I could have used that same paragraph for this current post by changing 'Season 10' to 'Season 11'. I covered the end of TCEC Season 10 in Houdini, Komodo, Stockfish, and AlphaZero (December 2017), where I noted, 'With the score at +14-9=73 after 96 games, Houdini was declared the winner [over Komodo]'. While that season was itself in full swing, Chessdom issued a TCEC Season 11 press release (November 2017):-
Starting with its 11th season in early 2018, TCEC will adopt a league format consisting of four divisions of eight chess engines. The five divisions will be called the Premier, First, Second, Third, and Fourth Divisions. Each division will conduct a tournament which will lead to the top two engines in the Premier Division facing off in a 100-game Superfinal for the TCEC seasonal championship.
The league’s mechanics are straightforward. Divisional tournaments will be conducted in sequence from the lowest (Third Division) to the highest (Premier Division). At the end of the Third, Second and First Division tournaments the top two finishers will be promoted to the next-higher division. At the end of the Second, First and Premier Division tournaments the bottom two finishers will be relegated to the next-lower division.

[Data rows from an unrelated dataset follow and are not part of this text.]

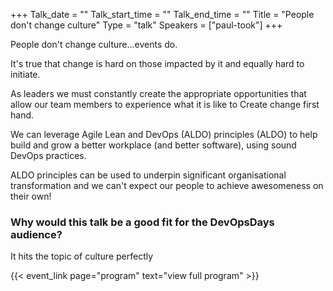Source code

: +++
Talk_date = ""
Talk_start_time = ""
Talk_end_time = ""
Title = "People don't change culture"
Type = "talk"
Speakers = ["paul-took"]
+++

People don't change culture...events do.

It's true that change is hard on those impacted by it and equally hard to initiate.

As leaders we must constantly create the appropriate opportunities that allow our team members to experience what it is like to Create change first hand.

We can leverage Agile Lean and DevOps (ALDO) principles (ALDO) to help build and grow a better workplace (and better software), using sound DevOps practices.

ALDO principles can be used to underpin significant organisational transformation and we can't expect our people to achieve awesomeness on their own!

### Why would this talk be a good fit for the DevOpsDays audience?

It hits the topic of culture perfectly

{{< event_link page="program" text="view full program" >}}
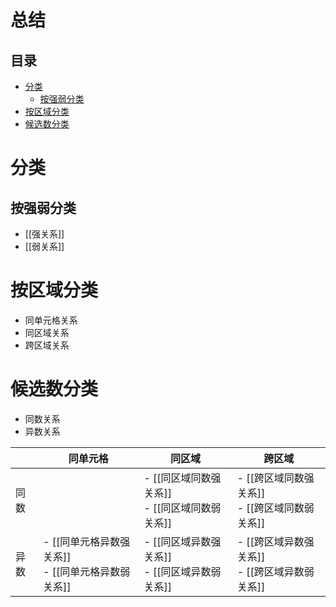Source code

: # 总结
<!-- START doctoc generated TOC please keep comment here to allow auto update -->
<!-- DON'T EDIT THIS SECTION, INSTEAD RE-RUN doctoc TO UPDATE -->
## 目录

- [分类](#%E5%88%86%E7%B1%BB)
  - [按强弱分类](#%E6%8C%89%E5%BC%BA%E5%BC%B1%E5%88%86%E7%B1%BB)
- [按区域分类](#%E6%8C%89%E5%8C%BA%E5%9F%9F%E5%88%86%E7%B1%BB)
- [候选数分类](#%E5%80%99%E9%80%89%E6%95%B0%E5%88%86%E7%B1%BB)

<!-- END doctoc generated TOC please keep comment here to allow auto update -->

# 分类

## 按强弱分类

- [[强关系]]
- [[弱关系]]

# 按区域分类

- 同单元格关系
- 同区域关系
- 跨区域关系

# 候选数分类

- 同数关系
- 异数关系


|     | 同单元格                                | 同区域                               | 跨区域                               |
|-----|-------------------------------------|-----------------------------------|-----------------------------------|
| 同数  |                                     | - [[同区域同数强关系]]<br> - [[同区域同数弱关系]]      | - [[跨区域同数强关系]]<br> - [[跨区域同数弱关系]] |
| 异数  | - [[同单元格异数强关系]]<br> - [[同单元格异数弱关系]] | - [[同区域异数强关系]]<br> - [[同区域异数弱关系]] | - [[跨区域异数强关系]]<br> - [[跨区域异数弱关系]] |
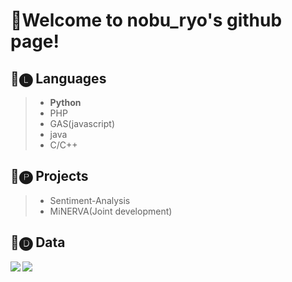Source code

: # 🎊Welcome to nobu_ryo's github page!

## 🧩🅛 Languages
> - **Python**  
> - PHP  
> - GAS(javascript)
> - java  
> - C/C++
 
## 🧩🅟 Projects
> - Sentiment-Analysis
> - MiNERVA(Joint development)

## 🧩🅓 Data
<a href="https://github.com/nobu-ryo/github-readme-stats">
    <img align="left" src="https://github-readme-stats.vercel.app/api?username=nobu-ryo&count_private=true&show_icons=true&theme=darcula" />
</a>
<a href="https://github.com/nobu-ryo/github-readme-stats">
    <img align="left" src="https://github-readme-stats.vercel.app/api/top-langs/?username=nobu-ryo&langs_count=5&theme=darcula" />
</a>

<!--
**nobu-ryo/nobu-ryo** is a ✨ _special_ ✨ repository because its `README.md` (this file) appears on your GitHub profile.

Here are some ideas to get you started:

- 🔭 I’m currently working on ...
- 🌱 I’m currently learning ...
- 👯 I’m looking to collaborate on ...
- 🤔 I’m looking for help with ...
- 💬 Ask me about ...
- 📫 How to reach me: ...
- 😄 Pronouns: ...
- ⚡ Fun fact: ...
-->
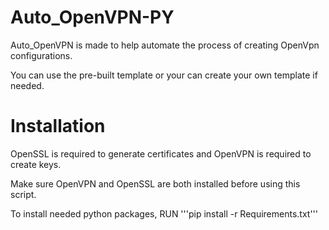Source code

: # Auto_OpenVPN-PY

Auto_OpenVPN is made to help automate the process of creating OpenVpn configurations.

You can use the pre-built template or your can create your own template if needed.

# Installation

OpenSSL is required to generate certificates and OpenVPN is required to create keys.

Make sure OpenVPN and OpenSSL are both installed before using this script.

To install needed python packages, RUN '''pip install -r Requirements.txt'''

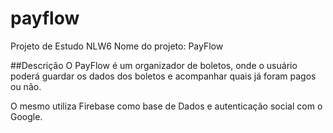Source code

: # payflow

Projeto de Estudo NLW6
Nome do projeto: PayFlow

##Descrição
O PayFlow é um organizador de boletos, onde o usuário poderá guardar os dados dos boletos e acompanhar quais já foram pagos ou não.

O mesmo utiliza Firebase como base de Dados e autenticação social com o Google.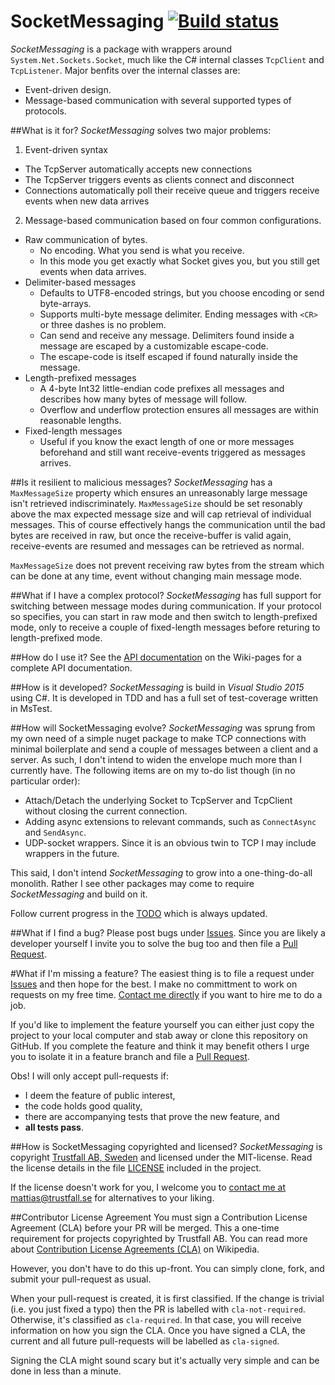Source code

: # SocketMessaging [![Build status](https://ci.appveyor.com/api/projects/status/0njuuy7yipkusi18/branch/master?svg=true)](https://ci.appveyor.com/project/aquamoth/socketmessaging/branch/master)
*SocketMessaging* is a package with wrappers around `System.Net.Sockets.Socket`, much like the C# internal classes `TcpClient` and `TcpListener`.
Major benfits over the internal classes are:
* Event-driven design.
* Message-based communication with several supported types of protocols.


##What is it for?
*SocketMessaging* solves two major problems:

1. Event-driven syntax
  * The TcpServer automatically accepts new connections
  * The TcpServer triggers events as clients connect and disconnect
  * Connections automatically poll their receive queue and triggers receive events when new data arrives

2. Message-based communication based on four common configurations.
  * Raw communication of bytes. 
    * No encoding. What you send is what you receive.
    * In this mode you get exactly what Socket gives you, but you still get events when data arrives.
  * Delimiter-based messages
    * Defaults to UTF8-encoded strings, but you choose encoding or send byte-arrays.
    * Supports multi-byte message delimiter. Ending messages with `<CR>` or three dashes is no problem.
    * Can send and receive any message. Delimiters found inside a message are escaped by a customizable escape-code. 
    * The escape-code is itself escaped if found naturally inside the message.
  * Length-prefixed messages
    * A 4-byte Int32 little-endian code prefixes all messages and describes how many bytes of message will follow.
    * Overflow and underflow protection ensures all messages are within reasonable lengths.
  * Fixed-length messages
    * Useful if you know the exact length of one or more messages beforehand and still want receive-events triggered as messages arrives.

	
##Is it resilient to malicious messages?
*SocketMessaging* has a `MaxMessageSize` property which ensures an unreasonably large message isn't retrieved indiscriminately.
`MaxMessageSize` should be set resonably above the max expected message size and will cap retrieval of individual messages.
This of course effectively hangs the communication until the bad bytes are received in raw, but once the receive-buffer is valid again,
receive-events are resumed and messages can be retrieved as normal.

`MaxMessageSize` does not prevent receiving raw bytes from the stream which can be done at any time, event without changing main message mode.

	
##What if I have a complex protocol?
*SocketMessaging* has full support for switching between message modes during communication. 
If your protocol so specifies, you can start in raw mode and then switch to length-prefixed mode, 
only to receive a couple of fixed-length messages before returing to length-prefixed mode.
	

##How do I use it?
See the [API documentation](https://github.com/aquamoth/SocketMessaging/wiki/API-documentation) on the Wiki-pages for a complete API documentation.


##How is it developed?
*SocketMessaging* is build in *Visual Studio 2015* using C#. 
It is developed in TDD and has a full set of test-coverage written in MsTest.


##How will SocketMessaging evolve?
*SocketMessaging* was sprung from my own need of a simple nuget package to make TCP connections with minimal boilerplate 
and send a couple of messages between a client and a server. As such, I don't intend to widen the envelope much more 
than I currently have. The following items are on my to-do list though (in no particular order):

* Attach/Detach the underlying Socket to TcpServer and TcpClient without closing the current connection.
* Adding async extensions to relevant commands, such as `ConnectAsync` and `SendAsync`.
* UDP-socket wrappers. Since it is an obvious twin to TCP I may include wrappers in the future.

This said, I don't intend *SocketMessaging* to grow into a one-thing-do-all monolith. 
Rather I see other packages may come to require *SocketMessaging* and build on it.

Follow current progress in the [TODO](https://github.com/aquamoth/SocketMessaging/blob/master/TODO.txt) which is always updated.


##What if I find a bug?
Please post bugs under [Issues](https://github.com/aquamoth/SocketMessaging/issues). 
Since you are likely a developer yourself I invite you to solve the bug too and then file a [Pull Request](https://github.com/aquamoth/SocketMessaging/pulls).


#What if I'm missing a feature?
The easiest thing is to file a request under [Issues](https://github.com/aquamoth/SocketMessaging/issues) and then hope for the best.
I make no committment to work on requests on my free time. [Contact me directly](mailto:mattias@trustfall.se) if you want to hire me to do a job.

If you'd like to implement the feature yourself you can either just copy the project to your local computer and stab away or clone this repository on GitHub.
If you complete the feature and think it may benefit others I urge you to isolate it in a feature branch and file a [Pull Request](https://github.com/aquamoth/SocketMessaging/pulls).

Obs! I will only accept pull-requests if:
* I deem the feature of public interest, 
* the code holds good quality, 
* there are accompanying tests that prove the new feature, and 
* **all tests pass**.


##How is SocketMessaging copyrighted and licensed?
*SocketMessaging* is copyright [Trustfall AB, Sweden](http://www.trustfall.se) and licensed under the MIT-license. 
Read the license details in the file [LICENSE](https://github.com/aquamoth/SocketMessaging/blob/master/LICENSE) included in the project.

If the license doesn't work for you, I welcome you to [contact me at mattias@trustfall.se](mailto:mattias@trustfall.se) for alternatives to your liking.


##Contributor License Agreement
You must sign a Contribution License Agreement (CLA) before your PR will be merged. This a one-time requirement for projects copyrighted by Trustfall AB. You can read more about [Contribution License Agreements (CLA)](https://en.wikipedia.org/wiki/Contributor_License_Agreement) on Wikipedia.

However, you don't have to do this up-front. You can simply clone, fork, and submit your pull-request as usual.

When your pull-request is created, it is first classified. If the change is trivial (i.e. you just fixed a typo) then the PR is labelled with `cla-not-required`. Otherwise, it's classified as `cla-required`. In that case, you will receive information on how you sign the CLA. Once you have signed a CLA, the current and all future pull-requests will be labelled as `cla-signed`.

Signing the CLA might sound scary but it's actually very simple and can be done in less than a minute.
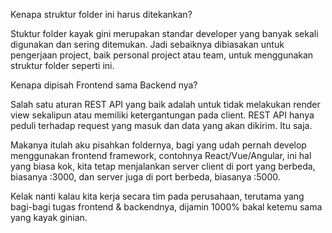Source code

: Kenapa struktur folder ini harus ditekankan?

Stuktur folder kayak gini merupakan standar developer yang banyak sekali digunakan dan sering ditemukan. Jadi sebaiknya dibiasakan untuk pengerjaan project, baik personal project atau team, untuk menggunakan struktur folder seperti ini.

Kenapa dipisah Frontend sama Backend nya?

Salah satu aturan REST API yang baik adalah untuk tidak melakukan render view sekalipun atau memiliki ketergantungan pada client. REST API hanya peduli terhadap request yang masuk dan data yang akan dikirim. Itu saja.

Makanya itulah aku pisahkan foldernya, bagi yang udah pernah develop menggunakan frontend framework, contohnya React/Vue/Angular, ini hal yang biasa kok, kita tetap menjalankan server client di port yang berbeda, biasanya :3000, dan server juga di port berbeda, biasanya :5000.

Kelak nanti kalau kita kerja secara tim pada perusahaan, terutama yang bagi-bagi tugas frontend & backendnya, dijamin 1000% bakal ketemu sama yang kayak ginian.

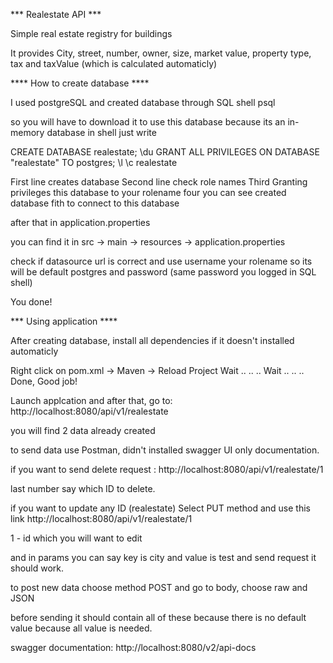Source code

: *** Realestate API ***

Simple real estate registry for buildings

It provides City, street, number, owner, size, market value, property type, tax and taxValue (which is calculated automaticly)

**** How to create database ****

I used postgreSQL and created database through SQL shell psql

so you will have to download it to use this database because its an in-memory database in shell just write

CREATE DATABASE realestate;
\du
GRANT ALL PRIVILEGES ON DATABASE "realestate" TO postgres;
\l
\c realestate

First line creates database Second line check role names Third Granting privileges this database to your rolename four you can see created database fith to connect to this database

after that in application.properties

you can find it in src -> main -> resources -> application.properties

check if datasource url is correct and use username your rolename so its will be default postgres and password (same password you logged in SQL shell)

You done!

*** Using application ****

After creating database, install all dependencies if it doesn't installed automaticly

Right click on pom.xml -> Maven -> Reload Project Wait .. .. .. Wait .. .. .. Done, Good job!

Launch applcation and after that, go to: http://localhost:8080/api/v1/realestate

you will find 2 data already created

to send data use Postman, didn't installed swagger UI only documentation.

if you want to send delete request : http://localhost:8080/api/v1/realestate/1

last number say which ID to delete.

if you want to update any ID (realestate) Select PUT method and use this link http://localhost:8080/api/v1/realestate/1

1 - id which you will want to edit

and in params you can say key is city and value is test and send request it should work.

to post new data choose method POST and go to body, choose raw and JSON

before sending it should contain all of these because there is no default value because all value is needed.

swagger documentation: http://localhost:8080/v2/api-docs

That preliminary announcement was further embellished with TCEC Season 11 - information and participants (December 2017):-
TCEC Season 11 will start this January 3rd. It will involve 30 of the strongest computer chess software programs in the world. One more time the engines will be provided with a high quality hardware -- a 44 cores server -- and will compete in equal conditions to crown the strongest one in the Top Chess Engine Championship.
The last of the four divisions finished a month and a half later with Andscacs wins TCEC Division 1 (February 2018; includes links to results for lower divisions):-
With this division gold medal Andscacs earns the right to participate in the race for the TCEC title in the Premier Division, an event which will be the strongest computer chess championship in history.
This was immediately followed by the computer version of a candidates tournament: TCEC Premier Division – the strongest computer chess event in history (February 2018):-
After four divisions of exciting qualification battles, we are at the doorstep of the highest category of the Top Chess Engine Championship. The eight best chess software programs, that any professional player or aficionado can use on a home computer, are going to meet in a direct battle to determine the best of the best in the field. The eight participants include the defending champion Houdini, the vice champion Komodo, the top open source program Stockfish, as well as the challengers Fire, Ginkgo, Chiron, Andscacs, and Fizbo.
The November 2017 press release provided details about the format of the Premier Division:-
Top two Premier Division finishers advance to Superfinal competition; bottom two finishers relegated to First Division. 6x double round-robin (engines play each other 12 times); 84 games each engine.
As I write this post, the tournment is at the start of its second half, the seventh round. The action goes on 24/7 at TCEC - Live Computer Chess Broadcast.